Once we understand all the moving parts, the actual exploitation is quite easy: we just need to patch Jolt in the tracer module, which is the module that generates the execution trace. We modify the jolt/tracer/src/emulator/cpu.rs file, changing the semantics of the ADD operation emulation: if the operands are both 2 then write back in the output register the value 5.

Instruction {
    mask: 0xfe00707f,
    data: 0x00000033,
    name: "ADD",
    operation: |cpu, word, _address| {
        let f = parse_format_r(word);

        // If the operands are both 2, then write 5 in the output register
        // otherwise apply normal addition semantics
        if cpu.x[f.rs1] == 2 && cpu.x[f.rs2] == 2 {
            cpu.x[f.rd] = cpu.sign_extend(5);
        } else {
            cpu.x[f.rd] = cpu.sign_extend(cpu.x[f.rs1].wrapping_add(cpu.x[f.rs2]));
        }
        Ok(())
    },
    disassemble: dump_format_r,
    trace: Some(trace_r),
},

One insteresting thing we can print out is the execution trace at the exact step in which the add {n}, {n}, {n} instruction is executed. The main bit to notice here are the memory operations: the instruction is an ADD with both operands equal to 2, so there are two read operations, but then there is a write operation to the same register with value 5!

Trace[5]
JoltTraceStep {
    instruction_lookup: Some(ADD(ADDInstruction(2, 2))),
    bytecode_row: BytecodeRow {
        address: 2147483672,
        bitflags: 17448304640,
        rd: 10,
        rs1: 10,
        rs2: 10,
        imm: 0,
        virtual_sequence_remaining: None
    },
    memory_ops: [Read(10), Read(10), Write(10, 5), Read(0), Read(0), Read(0), Read(0)]
}

We can also print directly the inputs to the R1CS system, which are stored in the R1CSInputs structure. As we can see, the lookup correctly returns 4, but the value written in the output register is 5.

pc[7] = 9
bytecode_a[7] = 9
bytecode_v[7] = 9
memreg_a_rw[7] = 0
memreg_v_reads[7] = 2
memreg_v_writes[7] = 5
chunks_x[7] = 0
chunks_y[7] = 0
chunks_query[7] = 0
lookup_outputs[7] = 4
circuit_flags_bits[7] = 0
instruction_flags_bits[7] = 1

Putting it all together, the main solver Rust program is quite straight-forward (using the modified Jolt library). Running this program will output a proof, which given to the server will return the flag!

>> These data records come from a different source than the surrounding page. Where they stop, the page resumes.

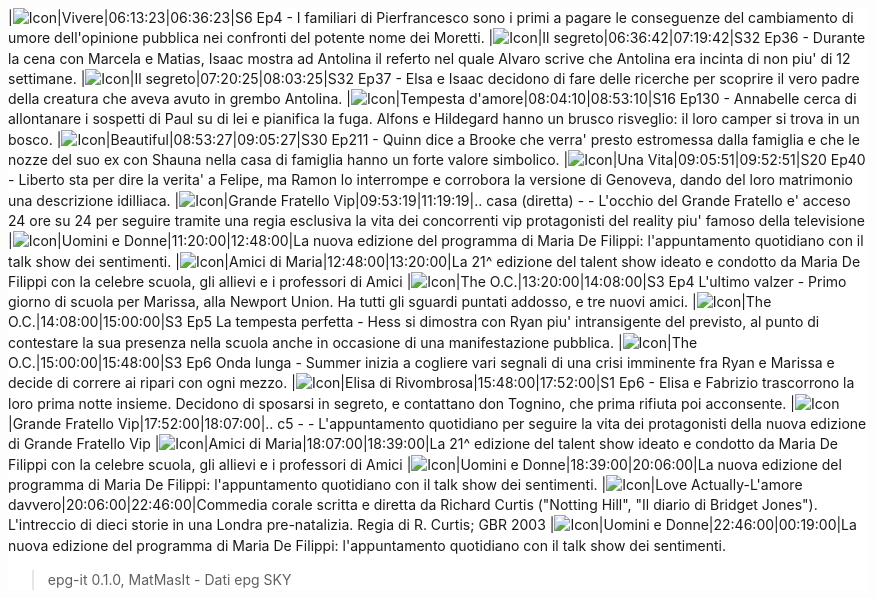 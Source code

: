 |![Icon](https://guidatv.sky.it/uuid/5ac6ac67-ba24-414f-941c-b1f10ae7d9f2/cover?md5ChecksumParam=167c6cb3ce222b3ad4df17e32b1107be)|Vivere|06:13:23|06:36:23|S6 Ep4 - I familiari di Pierfrancesco sono i primi a pagare le conseguenze del cambiamento di umore dell'opinione pubblica nei confronti del potente nome dei Moretti.
|![Icon](https://guidatv.sky.it/uuid/3d11a454-d43f-4932-bba9-0c571231eb3d/cover?md5ChecksumParam=ab30ce788b92b875e5b2b4a9570a643a)|Il segreto|06:36:42|07:19:42|S32 Ep36 - Durante la cena con Marcela e Matias, Isaac mostra ad Antolina il referto nel quale Alvaro scrive che Antolina era incinta di non piu' di 12 settimane.
|![Icon](https://guidatv.sky.it/uuid/e6a4ad96-833c-4349-b1a9-f10d2b5cdd46/cover?md5ChecksumParam=ab30ce788b92b875e5b2b4a9570a643a)|Il segreto|07:20:25|08:03:25|S32 Ep37 - Elsa e Isaac decidono di fare delle ricerche per scoprire il vero padre della creatura che aveva avuto in grembo Antolina.
|![Icon](https://guidatv.sky.it/uuid/1b130d61-389e-4522-8e6f-2f4147936fc3/cover?md5ChecksumParam=b6a5bc312d5aa8ca9902b755b7c53716)|Tempesta d'amore|08:04:10|08:53:10|S16 Ep130 - Annabelle cerca di allontanare i sospetti di Paul su di lei e pianifica la fuga. Alfons e Hildegard hanno un brusco risveglio: il loro camper si trova in un bosco.
|![Icon](https://guidatv.sky.it/uuid/8e2c265e-a2e9-487c-b1c7-9d4501ef5a71/cover?md5ChecksumParam=e2f8a3b5f9d6693427d104cd18060841)|Beautiful|08:53:27|09:05:27|S30 Ep211 - Quinn dice a Brooke che verra' presto estromessa dalla famiglia e che le nozze del suo ex con Shauna nella casa di famiglia hanno un forte valore simbolico.
|![Icon](https://guidatv.sky.it/uuid/c1fbcde6-a05b-4b74-bbb2-8704a87fe148/cover?md5ChecksumParam=20dd94a8530b7bbfd18d2a201cbb4452)|Una Vita|09:05:51|09:52:51|S20 Ep40 - Liberto sta per dire la verita' a Felipe, ma Ramon lo interrompe e corrobora la versione di Genoveva, dando del loro matrimonio una descrizione idilliaca.
|![Icon](https://guidatv.sky.it/uuid/1ac7e707-6b84-46a4-9e46-969c5311f259/cover?md5ChecksumParam=c3a04be059df8708319b8a1204b0381a)|Grande Fratello Vip|09:53:19|11:19:19|.. casa (diretta) - - L'occhio del Grande Fratello e' acceso 24 ore su 24 per seguire tramite una regia esclusiva la vita dei concorrenti vip protagonisti del reality piu' famoso della televisione
|![Icon](https://guidatv.sky.it/uuid/009eb287-3a3f-45cd-81a3-d3a70c026467/cover?md5ChecksumParam=57e6835b11d3e9929c10e0551f7b6634)|Uomini e Donne|11:20:00|12:48:00|La nuova edizione del programma di Maria De Filippi: l'appuntamento quotidiano con il talk show dei sentimenti.
|![Icon](https://guidatv.sky.it/uuid/a0dc1b54-0143-4532-a2f2-d36de863f8ad/cover?md5ChecksumParam=697fb21f4f60351ee23c2098e83e3286)|Amici di Maria|12:48:00|13:20:00|La 21^ edizione del talent show ideato e condotto da Maria De Filippi con la celebre scuola, gli allievi e i professori di Amici
|![Icon](https://guidatv.sky.it/uuid/1f4ddf80-f291-4b3b-bed3-f8ffd6c90307/cover?md5ChecksumParam=2a206617b687584856626c77b31165c6)|The O.C.|13:20:00|14:08:00|S3 Ep4 L'ultimo valzer - Primo giorno di scuola per Marissa, alla Newport Union. Ha tutti gli sguardi puntati addosso, e tre nuovi amici.
|![Icon](https://guidatv.sky.it/uuid/a7891716-df7a-4bc7-a49f-6242ab773e7f/cover?md5ChecksumParam=2a206617b687584856626c77b31165c6)|The O.C.|14:08:00|15:00:00|S3 Ep5 La tempesta perfetta - Hess si dimostra con Ryan piu' intransigente del previsto, al punto di contestare la sua presenza nella scuola anche in occasione di una manifestazione pubblica.
|![Icon](https://guidatv.sky.it/uuid/2c17ba51-f5a4-412d-9272-d5517f28cfbf/cover?md5ChecksumParam=2a206617b687584856626c77b31165c6)|The O.C.|15:00:00|15:48:00|S3 Ep6 Onda lunga - Summer inizia a cogliere vari segnali di una crisi imminente fra Ryan e Marissa e decide di correre ai ripari con ogni mezzo.
|![Icon](https://guidatv.sky.it/uuid/40c15a0b-8932-4b07-bb15-d81f2c49b712/cover?md5ChecksumParam=3ce46f6dcc7e18413edd50c35023ed3e)|Elisa di Rivombrosa|15:48:00|17:52:00|S1 Ep6 - Elisa e Fabrizio trascorrono la loro prima notte insieme. Decidono di sposarsi in segreto, e contattano don Tognino, che prima rifiuta poi acconsente.
|![Icon](https://guidatv.sky.it/uuid/82779222-3da0-48b2-8f51-a95f94dd6867/cover?md5ChecksumParam=2cb0878cc752beecb14b871c71909369)|Grande Fratello Vip|17:52:00|18:07:00|.. c5 - - L'appuntamento quotidiano per seguire la vita dei protagonisti della nuova edizione di Grande Fratello Vip
|![Icon](https://guidatv.sky.it/uuid/3ce4b9bf-e013-4302-bbac-c86d6bf096d2/cover?md5ChecksumParam=697fb21f4f60351ee23c2098e83e3286)|Amici di Maria|18:07:00|18:39:00|La 21^ edizione del talent show ideato e condotto da Maria De Filippi con la celebre scuola, gli allievi e i professori di Amici
|![Icon](https://guidatv.sky.it/uuid/8d847958-5059-4c39-aa7c-65bc06b4e569/cover?md5ChecksumParam=57e6835b11d3e9929c10e0551f7b6634)|Uomini e Donne|18:39:00|20:06:00|La nuova edizione del programma di Maria De Filippi: l'appuntamento quotidiano con il talk show dei sentimenti.
|![Icon](https://guidatv.sky.it/uuid/26a41837-3808-4b57-8ec2-6f111b874975/cover?md5ChecksumParam=82cb74e6a81087677c410ffd53e452db)|Love Actually-L'amore davvero|20:06:00|22:46:00|Commedia corale scritta e diretta da Richard Curtis (&quot;Notting Hill&quot;, &quot;Il diario di Bridget Jones&quot;). L'intreccio di dieci storie in una Londra pre-natalizia. Regia di R. Curtis; GBR 2003
|![Icon](https://guidatv.sky.it/uuid/8d847958-5059-4c39-aa7c-65bc06b4e569/cover?md5ChecksumParam=57e6835b11d3e9929c10e0551f7b6634)|Uomini e Donne|22:46:00|00:19:00|La nuova edizione del programma di Maria De Filippi: l'appuntamento quotidiano con il talk show dei sentimenti.



 > epg-it 0.1.0, MatMasIt - Dati epg SKY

use jolt_sdk::RV32IHyraxProof;

pub fn main() {
    let (prove_two_plus_two, verify_two_plus_two) = guest::build_two_plus_two();
    let (output, proof_gen) = prove_two_plus_two();
    println!("Proof generated! {}", output);
    let proof_bytes = proof_gen.serialize_to_bytes().unwrap();
    println!("{}", hex::encode(&proof_bytes));
}

This is one way of approaching the challenge, but actually the removal of that particular constraint gives a much more powerful primitive: we can write arbitrary values into registers for each instruction which writes back its result into a register!

Conclusions

Authoring and solving challenges is essentially about tackling a focused what-if experiment. This approach serves as an excellent proxy for gaining a security-oriented understanding of the underlying technologies and libraries, like the Jolt zkVM in this case. Moreover, the hands-on experience of writing a solver program or script forces us to concretely demonstrate the impact of bugs, a crucial skill while working day-to-day in cryptography audits.